Bild: Proteste gegen die Siko 2017
München taz | Lisa Fitz hat es eilig. Eigentlich hätte sie überhaupt keine
Zeit, sagt sie. Ein Auftritt im Dorfstadl Buttlerhof in Tutzing steht heute
noch auf dem Programm der 61-jährigen Kabarettistin. Aber zur
traditionellen Demonstration gegen die Münchner Sicherheitskonferenz (SiKo)

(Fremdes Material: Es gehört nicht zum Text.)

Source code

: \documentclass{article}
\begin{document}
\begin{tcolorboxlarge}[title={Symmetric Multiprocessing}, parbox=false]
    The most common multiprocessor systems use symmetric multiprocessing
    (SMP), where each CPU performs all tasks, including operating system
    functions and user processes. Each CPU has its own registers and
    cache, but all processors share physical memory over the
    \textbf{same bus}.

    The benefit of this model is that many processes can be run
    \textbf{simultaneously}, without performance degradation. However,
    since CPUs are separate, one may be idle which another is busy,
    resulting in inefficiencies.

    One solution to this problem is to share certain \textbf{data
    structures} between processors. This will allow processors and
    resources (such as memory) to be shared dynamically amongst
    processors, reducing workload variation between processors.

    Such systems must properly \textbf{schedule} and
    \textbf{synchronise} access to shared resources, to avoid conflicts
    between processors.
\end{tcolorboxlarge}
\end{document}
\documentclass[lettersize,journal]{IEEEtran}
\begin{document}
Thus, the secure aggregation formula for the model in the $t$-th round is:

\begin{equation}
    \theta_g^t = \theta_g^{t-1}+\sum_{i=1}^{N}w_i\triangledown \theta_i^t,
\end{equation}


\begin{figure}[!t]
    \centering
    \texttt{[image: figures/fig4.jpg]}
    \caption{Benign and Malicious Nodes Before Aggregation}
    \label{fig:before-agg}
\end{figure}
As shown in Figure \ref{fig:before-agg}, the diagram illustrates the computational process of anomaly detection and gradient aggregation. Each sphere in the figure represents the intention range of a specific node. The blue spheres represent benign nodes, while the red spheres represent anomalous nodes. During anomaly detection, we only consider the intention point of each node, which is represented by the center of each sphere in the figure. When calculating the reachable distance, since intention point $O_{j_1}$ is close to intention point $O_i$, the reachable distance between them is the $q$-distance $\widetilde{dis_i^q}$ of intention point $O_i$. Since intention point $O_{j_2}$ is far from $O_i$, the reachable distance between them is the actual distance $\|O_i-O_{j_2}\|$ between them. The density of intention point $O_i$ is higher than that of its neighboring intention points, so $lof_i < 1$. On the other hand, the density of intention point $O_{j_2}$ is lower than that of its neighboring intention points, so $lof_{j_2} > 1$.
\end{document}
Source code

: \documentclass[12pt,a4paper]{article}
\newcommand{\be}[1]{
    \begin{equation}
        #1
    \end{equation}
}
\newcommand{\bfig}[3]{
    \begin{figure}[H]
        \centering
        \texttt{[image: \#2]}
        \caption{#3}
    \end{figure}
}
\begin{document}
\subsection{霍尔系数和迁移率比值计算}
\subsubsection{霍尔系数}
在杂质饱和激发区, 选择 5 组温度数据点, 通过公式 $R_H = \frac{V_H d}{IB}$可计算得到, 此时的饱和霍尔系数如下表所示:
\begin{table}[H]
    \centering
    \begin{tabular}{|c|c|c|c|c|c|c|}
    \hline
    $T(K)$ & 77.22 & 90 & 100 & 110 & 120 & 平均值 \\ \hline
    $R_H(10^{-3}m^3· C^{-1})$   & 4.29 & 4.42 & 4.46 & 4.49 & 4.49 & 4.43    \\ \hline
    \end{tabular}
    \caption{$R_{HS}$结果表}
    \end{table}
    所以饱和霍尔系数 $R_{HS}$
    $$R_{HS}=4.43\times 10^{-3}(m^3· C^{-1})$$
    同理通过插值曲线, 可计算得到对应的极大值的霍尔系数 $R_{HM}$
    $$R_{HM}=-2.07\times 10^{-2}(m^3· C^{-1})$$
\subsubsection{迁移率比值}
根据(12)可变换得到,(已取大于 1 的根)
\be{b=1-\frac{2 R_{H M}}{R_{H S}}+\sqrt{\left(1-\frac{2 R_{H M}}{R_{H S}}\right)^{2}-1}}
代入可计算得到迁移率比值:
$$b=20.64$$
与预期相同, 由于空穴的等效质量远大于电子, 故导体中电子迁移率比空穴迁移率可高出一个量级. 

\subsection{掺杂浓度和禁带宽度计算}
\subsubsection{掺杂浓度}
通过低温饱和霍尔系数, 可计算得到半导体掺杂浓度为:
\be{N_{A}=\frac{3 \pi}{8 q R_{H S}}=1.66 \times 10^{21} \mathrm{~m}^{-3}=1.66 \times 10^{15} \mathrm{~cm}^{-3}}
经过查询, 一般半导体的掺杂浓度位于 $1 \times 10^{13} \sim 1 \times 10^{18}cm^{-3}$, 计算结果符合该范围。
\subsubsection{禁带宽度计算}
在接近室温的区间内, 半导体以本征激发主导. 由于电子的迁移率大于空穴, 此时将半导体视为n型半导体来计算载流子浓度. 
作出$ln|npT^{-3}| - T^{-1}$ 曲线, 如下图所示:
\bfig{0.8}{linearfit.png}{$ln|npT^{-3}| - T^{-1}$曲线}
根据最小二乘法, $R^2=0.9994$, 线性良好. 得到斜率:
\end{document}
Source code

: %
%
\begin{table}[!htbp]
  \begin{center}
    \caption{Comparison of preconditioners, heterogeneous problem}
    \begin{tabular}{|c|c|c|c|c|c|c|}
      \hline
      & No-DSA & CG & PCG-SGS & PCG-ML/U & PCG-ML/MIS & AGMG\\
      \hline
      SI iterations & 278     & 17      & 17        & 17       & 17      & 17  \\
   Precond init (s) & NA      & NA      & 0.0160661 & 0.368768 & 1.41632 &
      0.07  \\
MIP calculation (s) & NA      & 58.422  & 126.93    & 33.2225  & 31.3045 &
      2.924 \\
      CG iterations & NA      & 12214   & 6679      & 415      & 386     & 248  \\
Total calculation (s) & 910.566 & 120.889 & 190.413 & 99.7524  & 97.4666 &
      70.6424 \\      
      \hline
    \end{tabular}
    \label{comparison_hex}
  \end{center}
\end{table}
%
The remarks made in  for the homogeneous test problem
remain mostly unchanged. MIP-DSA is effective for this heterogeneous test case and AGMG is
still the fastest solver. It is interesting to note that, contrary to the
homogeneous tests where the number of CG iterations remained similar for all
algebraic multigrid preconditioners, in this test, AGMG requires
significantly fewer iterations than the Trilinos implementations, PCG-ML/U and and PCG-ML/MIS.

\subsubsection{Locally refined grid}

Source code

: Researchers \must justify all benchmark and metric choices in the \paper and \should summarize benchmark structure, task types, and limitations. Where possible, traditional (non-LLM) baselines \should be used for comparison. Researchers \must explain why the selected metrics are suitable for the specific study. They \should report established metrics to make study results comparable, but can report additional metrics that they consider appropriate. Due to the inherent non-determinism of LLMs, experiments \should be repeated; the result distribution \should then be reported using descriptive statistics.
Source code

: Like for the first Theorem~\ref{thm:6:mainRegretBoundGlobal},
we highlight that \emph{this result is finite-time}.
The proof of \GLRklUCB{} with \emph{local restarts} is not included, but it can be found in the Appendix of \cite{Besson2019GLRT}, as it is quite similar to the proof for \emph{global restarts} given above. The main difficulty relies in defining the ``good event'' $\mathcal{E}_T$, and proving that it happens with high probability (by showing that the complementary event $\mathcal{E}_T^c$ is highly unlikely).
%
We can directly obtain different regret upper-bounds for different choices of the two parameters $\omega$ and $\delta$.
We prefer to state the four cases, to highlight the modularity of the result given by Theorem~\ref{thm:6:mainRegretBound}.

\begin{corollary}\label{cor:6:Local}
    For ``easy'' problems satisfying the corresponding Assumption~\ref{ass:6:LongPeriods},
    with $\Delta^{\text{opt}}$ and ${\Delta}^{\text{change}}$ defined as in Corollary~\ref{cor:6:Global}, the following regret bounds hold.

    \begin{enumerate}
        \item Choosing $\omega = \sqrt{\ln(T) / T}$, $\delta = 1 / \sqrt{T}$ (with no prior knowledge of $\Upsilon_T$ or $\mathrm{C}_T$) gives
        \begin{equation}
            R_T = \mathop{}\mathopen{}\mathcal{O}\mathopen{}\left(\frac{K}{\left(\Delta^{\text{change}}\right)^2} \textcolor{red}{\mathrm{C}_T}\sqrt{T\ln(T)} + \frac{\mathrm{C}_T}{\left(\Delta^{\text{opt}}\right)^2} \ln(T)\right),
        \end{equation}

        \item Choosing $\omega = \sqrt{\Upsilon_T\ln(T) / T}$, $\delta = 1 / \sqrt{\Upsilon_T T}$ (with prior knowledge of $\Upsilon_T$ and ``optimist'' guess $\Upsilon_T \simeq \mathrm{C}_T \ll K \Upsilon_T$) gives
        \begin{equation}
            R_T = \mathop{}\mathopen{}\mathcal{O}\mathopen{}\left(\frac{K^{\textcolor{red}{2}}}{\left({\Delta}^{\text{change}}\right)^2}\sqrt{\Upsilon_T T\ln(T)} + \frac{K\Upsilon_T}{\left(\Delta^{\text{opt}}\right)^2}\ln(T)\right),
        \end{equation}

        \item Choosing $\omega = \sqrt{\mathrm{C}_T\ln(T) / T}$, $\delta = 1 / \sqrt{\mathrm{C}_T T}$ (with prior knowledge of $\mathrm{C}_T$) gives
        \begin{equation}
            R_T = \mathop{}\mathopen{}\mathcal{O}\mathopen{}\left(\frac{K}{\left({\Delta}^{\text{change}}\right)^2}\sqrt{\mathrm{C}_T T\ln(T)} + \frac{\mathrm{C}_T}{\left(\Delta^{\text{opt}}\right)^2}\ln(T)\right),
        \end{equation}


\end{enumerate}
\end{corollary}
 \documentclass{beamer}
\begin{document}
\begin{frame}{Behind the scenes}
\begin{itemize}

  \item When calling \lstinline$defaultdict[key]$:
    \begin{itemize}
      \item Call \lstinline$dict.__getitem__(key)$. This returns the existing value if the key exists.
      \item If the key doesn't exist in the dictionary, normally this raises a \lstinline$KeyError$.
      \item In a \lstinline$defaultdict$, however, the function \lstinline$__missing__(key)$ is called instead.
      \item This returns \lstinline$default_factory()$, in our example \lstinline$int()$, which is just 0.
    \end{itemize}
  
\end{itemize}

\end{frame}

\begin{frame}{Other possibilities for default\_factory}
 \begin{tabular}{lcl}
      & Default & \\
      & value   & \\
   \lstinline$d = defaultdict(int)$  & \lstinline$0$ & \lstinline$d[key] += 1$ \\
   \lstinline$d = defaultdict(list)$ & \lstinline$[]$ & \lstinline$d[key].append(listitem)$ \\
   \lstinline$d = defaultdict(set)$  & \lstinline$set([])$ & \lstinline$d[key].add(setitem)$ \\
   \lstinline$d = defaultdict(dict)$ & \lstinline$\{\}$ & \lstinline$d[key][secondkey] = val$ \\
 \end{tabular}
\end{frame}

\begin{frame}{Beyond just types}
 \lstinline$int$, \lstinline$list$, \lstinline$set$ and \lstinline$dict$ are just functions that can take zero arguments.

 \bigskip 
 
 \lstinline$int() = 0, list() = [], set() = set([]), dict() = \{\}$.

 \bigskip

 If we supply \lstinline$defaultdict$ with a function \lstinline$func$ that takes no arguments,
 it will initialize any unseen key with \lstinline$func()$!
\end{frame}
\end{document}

ist sie dann doch gekommen. „Das ist schon wichtig, hier Flagge zu zeigen“,
sagt sie am Rande der Auftaktkundgebung der taz. „Der Feind ist
übermächtig, aber wenn man gar nichts tut, wird es nicht besser.“ Den
Kriegsprofiteuren und ihren Handlangern müsse immer und immer wieder die
rote Karte gezeigt werden.
Lisa Fitz ist eine von mehreren tausend Menschen, die am Samstagnachmittag
unter dem Motto „Frieden statt Nato – Nein zum Krieg!“ in der Münchner
Innenstadt demonstrieren. Die VeranstalterInnen sprechen von knapp 4.000.
„Auf der SiKo geht es weder um die friedliche Lösung von Konflikten, noch
um die Sicherheit für die Menschen auf dem Globus“, sagt Claus Schreer. Die
Konferenz sei vielmehr „ein Propaganda-Forum zur Rechtfertigung der Nato,
ihrer Kriegseinsätze und ihrer Milliarden-Ausgaben für die militärische
Aufrüstung“. Der 78-Jährige ist der Sprecher des „Aktionsbündnisses gegen
die NATO-Sicherheitskonferenz“. Seit 2002 organisiert er die zentrale
Demonstration gegen das Spektakel im Bayrischen Hof.
Als Peacenikevent kann die SiKo tatsächlich nicht reüssieren. Seit 1963
gibt es die Münchner Tagung, die sich damals noch „Internationale
Wehrkunde-Begegnung“ nannte. Seit ihren Anfangszeiten geprägt vom Kalten
Krieg, war sie nie unumstritten. Als halb offizielles Forum für westliche
geopolitische GroßerzählerInnen und RüstungslobbyistInnen stößt sie bis
heute bei Friedensbewegten auf heftige Kritik.
Auch in diesem Jahr nehmen neben mehr als 100 führenden
Regierungsvertretern aus aller Welt, die das mediale Bild der Konferenz
prägen, wieder zahlreiche hochrangige Militärs und hochkarätige
KonzernmanagerInnen an der Tagung teil. Ein lukratives Zusammentreffen: Für
die Rüstungsindustrie ist die Sicherheitskonferenz stets ein guter Ort zur
Geschäftsanbahnung. Das lassen sie sich auch etwas kosten: Waffenschmieden
wie Krauss-Maffei Wegmann, MBDA oder Lockheed Martin gehören traditionell
zu den Sponsoren.
## Der Bund zahlt
Obwohl sich die SiKo selbst als „unabhängig“ bezeichnet, wird ein Großteil
der Kosten von der Bundesregierung getragen. Wie aus aus der Antwort des
Verteidigungsministeriums auf eine Kleine Anfrage der Linksfraktion
hervorgeht, sponsort das Presse- und Informationsamt wie schon im Vorjahr
die vermeintliche Privatkonferenz aus einem vom Verteidigungsministerium
bereitgestellten Etat für „sicherheitspolitische Öffentlichkeitsarbeit“ m…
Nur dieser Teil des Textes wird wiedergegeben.